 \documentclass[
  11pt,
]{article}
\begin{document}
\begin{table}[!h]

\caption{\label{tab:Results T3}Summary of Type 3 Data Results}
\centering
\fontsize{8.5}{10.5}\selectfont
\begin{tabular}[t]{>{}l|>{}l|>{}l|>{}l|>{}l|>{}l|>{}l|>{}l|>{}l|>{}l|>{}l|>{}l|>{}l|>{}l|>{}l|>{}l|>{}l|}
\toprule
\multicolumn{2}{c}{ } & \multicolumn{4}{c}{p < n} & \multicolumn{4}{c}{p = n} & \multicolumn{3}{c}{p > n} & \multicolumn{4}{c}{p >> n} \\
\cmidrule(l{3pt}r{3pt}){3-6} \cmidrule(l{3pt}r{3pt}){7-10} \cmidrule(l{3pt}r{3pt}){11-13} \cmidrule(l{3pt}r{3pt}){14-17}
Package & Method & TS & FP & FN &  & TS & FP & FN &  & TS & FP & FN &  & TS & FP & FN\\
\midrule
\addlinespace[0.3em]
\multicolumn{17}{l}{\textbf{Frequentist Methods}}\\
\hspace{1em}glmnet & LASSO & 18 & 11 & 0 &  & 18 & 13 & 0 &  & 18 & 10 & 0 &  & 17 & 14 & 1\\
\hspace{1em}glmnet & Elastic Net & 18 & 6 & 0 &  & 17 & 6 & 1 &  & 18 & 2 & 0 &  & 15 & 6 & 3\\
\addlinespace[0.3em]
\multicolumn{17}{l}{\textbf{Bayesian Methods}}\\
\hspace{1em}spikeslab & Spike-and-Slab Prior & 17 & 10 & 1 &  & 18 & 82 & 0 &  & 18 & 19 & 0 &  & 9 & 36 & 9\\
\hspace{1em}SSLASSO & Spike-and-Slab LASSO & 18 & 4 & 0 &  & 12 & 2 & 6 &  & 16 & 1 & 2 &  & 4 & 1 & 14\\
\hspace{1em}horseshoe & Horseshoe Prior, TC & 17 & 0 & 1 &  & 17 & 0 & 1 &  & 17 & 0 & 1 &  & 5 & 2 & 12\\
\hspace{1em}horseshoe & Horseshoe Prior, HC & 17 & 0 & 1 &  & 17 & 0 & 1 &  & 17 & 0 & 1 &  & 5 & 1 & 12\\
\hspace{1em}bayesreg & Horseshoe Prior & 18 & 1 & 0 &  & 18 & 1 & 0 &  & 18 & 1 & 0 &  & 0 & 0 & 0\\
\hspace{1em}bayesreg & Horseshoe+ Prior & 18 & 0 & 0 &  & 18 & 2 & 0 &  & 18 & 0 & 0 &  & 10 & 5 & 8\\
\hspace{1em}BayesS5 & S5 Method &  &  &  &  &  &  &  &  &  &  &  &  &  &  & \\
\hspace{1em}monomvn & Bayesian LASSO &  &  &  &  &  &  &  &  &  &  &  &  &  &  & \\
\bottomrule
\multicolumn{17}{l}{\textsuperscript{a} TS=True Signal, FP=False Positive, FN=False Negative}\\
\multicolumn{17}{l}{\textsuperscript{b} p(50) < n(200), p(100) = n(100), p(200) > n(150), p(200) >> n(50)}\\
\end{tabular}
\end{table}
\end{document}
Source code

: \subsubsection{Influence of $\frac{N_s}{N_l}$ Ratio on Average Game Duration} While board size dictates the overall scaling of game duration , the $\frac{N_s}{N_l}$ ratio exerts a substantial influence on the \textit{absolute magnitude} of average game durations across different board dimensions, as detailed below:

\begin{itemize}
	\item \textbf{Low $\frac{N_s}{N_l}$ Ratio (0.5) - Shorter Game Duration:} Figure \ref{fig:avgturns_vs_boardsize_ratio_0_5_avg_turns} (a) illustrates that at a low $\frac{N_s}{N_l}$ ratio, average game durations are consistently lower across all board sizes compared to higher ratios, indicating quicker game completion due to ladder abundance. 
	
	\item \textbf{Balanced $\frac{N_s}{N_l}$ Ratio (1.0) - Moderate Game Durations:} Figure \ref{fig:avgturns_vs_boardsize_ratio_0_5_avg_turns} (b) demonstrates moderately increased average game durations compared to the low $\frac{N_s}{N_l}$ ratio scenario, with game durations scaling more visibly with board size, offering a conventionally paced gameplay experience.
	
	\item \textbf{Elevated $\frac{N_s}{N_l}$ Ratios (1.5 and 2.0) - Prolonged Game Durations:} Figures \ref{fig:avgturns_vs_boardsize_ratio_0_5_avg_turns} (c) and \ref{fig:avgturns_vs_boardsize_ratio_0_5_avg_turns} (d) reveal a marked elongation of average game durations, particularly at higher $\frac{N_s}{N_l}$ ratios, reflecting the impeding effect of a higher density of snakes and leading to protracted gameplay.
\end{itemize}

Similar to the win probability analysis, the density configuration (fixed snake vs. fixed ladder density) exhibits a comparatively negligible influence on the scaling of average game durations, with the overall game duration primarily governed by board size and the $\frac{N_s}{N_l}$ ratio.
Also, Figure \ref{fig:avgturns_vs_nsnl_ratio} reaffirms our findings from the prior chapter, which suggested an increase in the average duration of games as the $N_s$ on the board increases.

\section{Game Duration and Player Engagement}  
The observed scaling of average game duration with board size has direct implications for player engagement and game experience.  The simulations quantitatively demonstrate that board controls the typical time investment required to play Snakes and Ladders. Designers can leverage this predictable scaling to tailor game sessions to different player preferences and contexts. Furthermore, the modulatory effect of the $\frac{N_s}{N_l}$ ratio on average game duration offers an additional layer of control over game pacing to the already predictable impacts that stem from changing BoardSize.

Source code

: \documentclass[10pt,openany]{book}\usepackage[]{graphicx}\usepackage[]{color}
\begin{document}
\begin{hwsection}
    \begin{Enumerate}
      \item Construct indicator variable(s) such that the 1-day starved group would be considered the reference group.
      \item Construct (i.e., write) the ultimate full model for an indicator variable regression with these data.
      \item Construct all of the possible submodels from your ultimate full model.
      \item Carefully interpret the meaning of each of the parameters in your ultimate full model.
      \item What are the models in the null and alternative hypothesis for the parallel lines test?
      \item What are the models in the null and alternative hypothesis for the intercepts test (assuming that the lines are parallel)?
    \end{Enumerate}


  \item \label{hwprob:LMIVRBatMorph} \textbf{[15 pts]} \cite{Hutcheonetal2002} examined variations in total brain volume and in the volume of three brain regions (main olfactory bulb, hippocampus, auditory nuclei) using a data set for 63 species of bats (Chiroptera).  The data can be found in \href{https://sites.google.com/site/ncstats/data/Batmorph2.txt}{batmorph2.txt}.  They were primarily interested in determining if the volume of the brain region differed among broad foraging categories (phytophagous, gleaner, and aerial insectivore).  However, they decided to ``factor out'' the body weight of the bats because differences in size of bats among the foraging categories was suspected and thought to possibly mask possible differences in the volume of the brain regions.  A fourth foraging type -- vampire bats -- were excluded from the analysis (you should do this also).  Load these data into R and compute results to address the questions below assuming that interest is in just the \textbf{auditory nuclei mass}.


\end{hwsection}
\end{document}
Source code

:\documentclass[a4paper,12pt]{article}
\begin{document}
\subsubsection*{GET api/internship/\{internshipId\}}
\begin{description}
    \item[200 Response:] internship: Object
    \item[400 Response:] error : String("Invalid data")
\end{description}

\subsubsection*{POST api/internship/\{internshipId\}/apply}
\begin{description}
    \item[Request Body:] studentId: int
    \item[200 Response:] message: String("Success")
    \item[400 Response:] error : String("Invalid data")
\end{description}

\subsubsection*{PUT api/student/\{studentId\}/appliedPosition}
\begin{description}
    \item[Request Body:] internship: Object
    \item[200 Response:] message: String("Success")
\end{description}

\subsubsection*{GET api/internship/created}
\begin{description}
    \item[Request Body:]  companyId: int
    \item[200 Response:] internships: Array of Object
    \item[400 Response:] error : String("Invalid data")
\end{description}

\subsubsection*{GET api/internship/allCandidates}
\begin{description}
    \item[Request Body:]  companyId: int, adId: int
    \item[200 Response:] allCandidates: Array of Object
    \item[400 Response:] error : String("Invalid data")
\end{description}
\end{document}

------------------------------------------------------------------------

In the entries above, find each line that includes the string "documentclass" and copy it.

 \documentclass[
: \documentclass[10pt,openany]{book}\usepackage[]{graphicx}\usepackage[]{color}
:\documentclass[a4paper,12pt]{article}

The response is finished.